Two-year waiting period is reasonable but those in favour must actively make the case for it

Earlier this week, the Government announced its intention to hold a referendum in May, with the intention of reducing the waiting time for divorce to two years Illustration: Dearbhla Kelly

Earlier this week, the Government announced its intention to hold a referendum in May, with the intention of reducing the waiting time for divorce to two years Illustration: Dearbhla Kelly

 

Twenty-four years ago, following a deeply divisive campaign, a referendum was carried that removed an outright ban on divorce from our Constitution.

Change was supported by a small majority of voters and strict conditions were re-inserted into the Constitution.

As things now stand, to qualify for a divorce a couple must have lived apart for four of the previous five years; there must be no prospect of a reconciliation and proper financial provision must be made for spouses and children.

Earlier this week, the Government announced its intention to hold a referendum in May, to coincide with the local and European elections, with the intention of reducing the waiting time for divorce to two years.

At the same time, other marriage protections within the Constitution would remain.

The ‘flood gates’ that were threatended in 1995 never opened

Minister for Culture Josepha Madigan, a former family solicitor, has been the driving force behind this referendum.

As a backbencher, she published a Bill seeking to reduce the amount of time estranged couples had to wait for a divorce. She expressed the hope this week that family lawyers and those who experienced divorce will now come forward and tell their stories.

Four years, she said, was an unconscionable waiting period for those who suffered marital breakdown. They should be shown compassion. There were other, unintended consequences.

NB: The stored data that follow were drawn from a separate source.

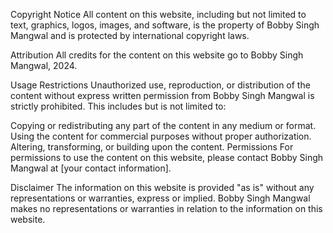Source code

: Copyright Notice
All content on this website, including but not limited to text, graphics, logos, images, and software, is the property of Bobby Singh Mangwal and is protected by international copyright laws.

Attribution
All credits for the content on this website go to Bobby Singh Mangwal, 2024.

Usage Restrictions
Unauthorized use, reproduction, or distribution of the content without express written permission from Bobby Singh Mangwal is strictly prohibited. This includes but is not limited to:

Copying or redistributing any part of the content in any medium or format.
Using the content for commercial purposes without proper authorization.
Altering, transforming, or building upon the content.
Permissions
For permissions to use the content on this website, please contact Bobby Singh Mangwal at [your contact information].

Disclaimer
The information on this website is provided "as is" without any representations or warranties, express or implied. Bobby Singh Mangwal makes no representations or warranties in relation to the information on this website.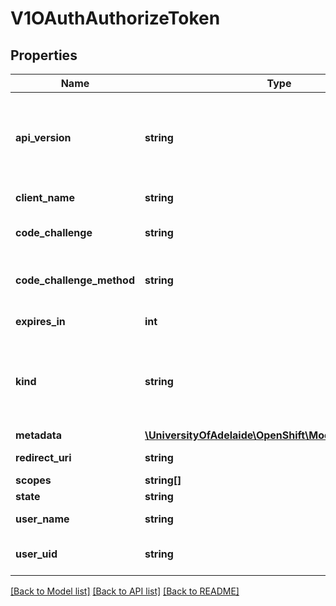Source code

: # V1OAuthAuthorizeToken

## Properties
Name | Type | Description | Notes
------------ | ------------- | ------------- | -------------
**api_version** | **string** | APIVersion defines the versioned schema of this representation of an object. Servers should convert recognized schemas to the latest internal value, and may reject unrecognized values. More info: http://releases.k8s.io/HEAD/docs/devel/api-conventions.md#resources | [optional] 
**client_name** | **string** | ClientName references the client that created this token. | [optional] 
**code_challenge** | **string** | CodeChallenge is the optional code_challenge associated with this authorization code, as described in rfc7636 | [optional] 
**code_challenge_method** | **string** | CodeChallengeMethod is the optional code_challenge_method associated with this authorization code, as described in rfc7636 | [optional] 
**expires_in** | **int** | ExpiresIn is the seconds from CreationTime before this token expires. | [optional] 
**kind** | **string** | Kind is a string value representing the REST resource this object represents. Servers may infer this from the endpoint the client submits requests to. Cannot be updated. In CamelCase. More info: http://releases.k8s.io/HEAD/docs/devel/api-conventions.md#types-kinds | [optional] 
**metadata** | [**\UniversityOfAdelaide\OpenShift\Model\V1ObjectMeta**](V1ObjectMeta.md) | Standard object&#39;s metadata. | [optional] 
**redirect_uri** | **string** | RedirectURI is the redirection associated with the token. | [optional] 
**scopes** | **string[]** | Scopes is an array of the requested scopes. | [optional] 
**state** | **string** | State data from request | [optional] 
**user_name** | **string** | UserName is the user name associated with this token | [optional] 
**user_uid** | **string** | UserUID is the unique UID associated with this token. UserUID and UserName must both match for this token to be valid. | [optional] 

[[Back to Model list]](../README.md#documentation-for-models) [[Back to API list]](../README.md#documentation-for-api-endpoints) [[Back to README]](../README.md)


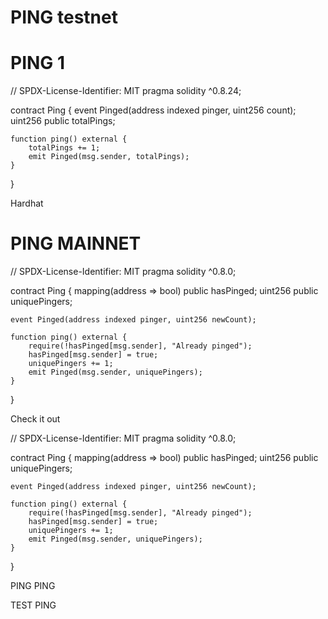 # PING testnet
# PING 1
// SPDX-License-Identifier: MIT
pragma solidity ^0.8.24;

contract Ping {
    event Pinged(address indexed pinger, uint256 count);
    uint256 public totalPings;

    function ping() external {
        totalPings += 1;
        emit Pinged(msg.sender, totalPings);
    }
}

Hardhat

# PING MAINNET
// SPDX-License-Identifier: MIT
pragma solidity ^0.8.0;

contract Ping {
    mapping(address => bool) public hasPinged;
    uint256 public uniquePingers;

    event Pinged(address indexed pinger, uint256 newCount);

    function ping() external {
        require(!hasPinged[msg.sender], "Already pinged");
        hasPinged[msg.sender] = true;
        uniquePingers += 1;
        emit Pinged(msg.sender, uniquePingers);
    }
}

Check it out

// SPDX-License-Identifier: MIT
pragma solidity ^0.8.0;

contract Ping {
    mapping(address => bool) public hasPinged;
    uint256 public uniquePingers;

    event Pinged(address indexed pinger, uint256 newCount);

    function ping() external {
        require(!hasPinged[msg.sender], "Already pinged");
        hasPinged[msg.sender] = true;
        uniquePingers += 1;
        emit Pinged(msg.sender, uniquePingers);
    }
}

PING PING

TEST PING
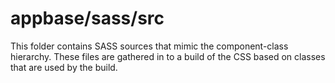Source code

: # appbase/sass/src

This folder contains SASS sources that mimic the component-class hierarchy. These files
are gathered in to a build of the CSS based on classes that are used by the build.
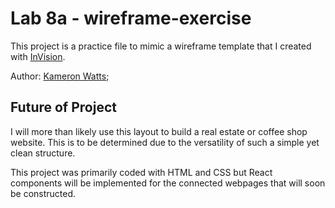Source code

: # Lab 8a - wireframe-exercise

This project is a practice file to mimic a wireframe template that I created with [InVision](https://kameronwatts273064.invisionapp.com/freehand/Untitled-m2L5spavd?dsid_h=854bc68fa509ff810199bd33ea258587dc381b1d10099e91b83e6178b321709a&uid_h=92874519897ed93cb6813f1c093e2c34aea1dec2bf5af741c0341b335e3787c4).

Author: [Kameron Watts](https://github.com/KamWatts);

## Future of Project

I will more than likely use this layout to build a real estate or coffee shop website. This is to be determined due to the versatility of such a simple yet clean structure.

This project was primarily coded with HTML and CSS but React components will be implemented for the connected webpages that will soon be constructed.
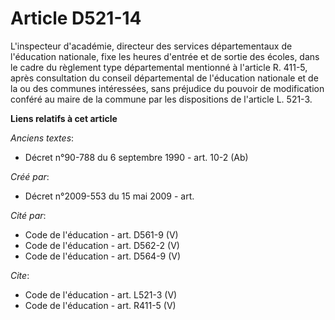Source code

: # Article D521-14

L'inspecteur d'académie, directeur des services départementaux de l'éducation nationale, fixe les heures d'entrée et de
sortie des écoles, dans le cadre du règlement type départemental mentionné à l'article R. 411-5, après consultation du
conseil départemental de l'éducation nationale et de la ou des communes intéressées, sans préjudice du pouvoir de
modification conféré au maire de la commune par les dispositions de l'article L. 521-3.

**Liens relatifs à cet article**

_Anciens textes_:

  - Décret n°90-788 du 6 septembre 1990 - art. 10-2 (Ab)

_Créé par_:

  - Décret n°2009-553 du 15 mai 2009 - art.

_Cité par_:

  - Code de l'éducation - art. D561-9 (V)
  - Code de l'éducation - art. D562-2 (V)
  - Code de l'éducation - art. D564-9 (V)

_Cite_:

  - Code de l'éducation - art. L521-3 (V)
  - Code de l'éducation - art. R411-5 (V)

Minister for Justice Charlie Flanagan said the statutory four-year waiting period had led couples to seek judicial separations, prior to a divorce, with all the attendant legal costs and additional stress that involved.

A sharp, post-recession rise in the number of divorce cases brought the number to 3,197 in 2016. But seven times as many marriages took place. The ‘flood gates’ that were threatended in 1995 never opened.

If the referendum carries, only a court will be entitled to grant a divorce and under strict conditions. Despite some discordant voices at Cabinet, there appears to be a broad political consensus that a two-year waiting period is reasonable. And rightly so. Those who favour reform must be active in making the case for it.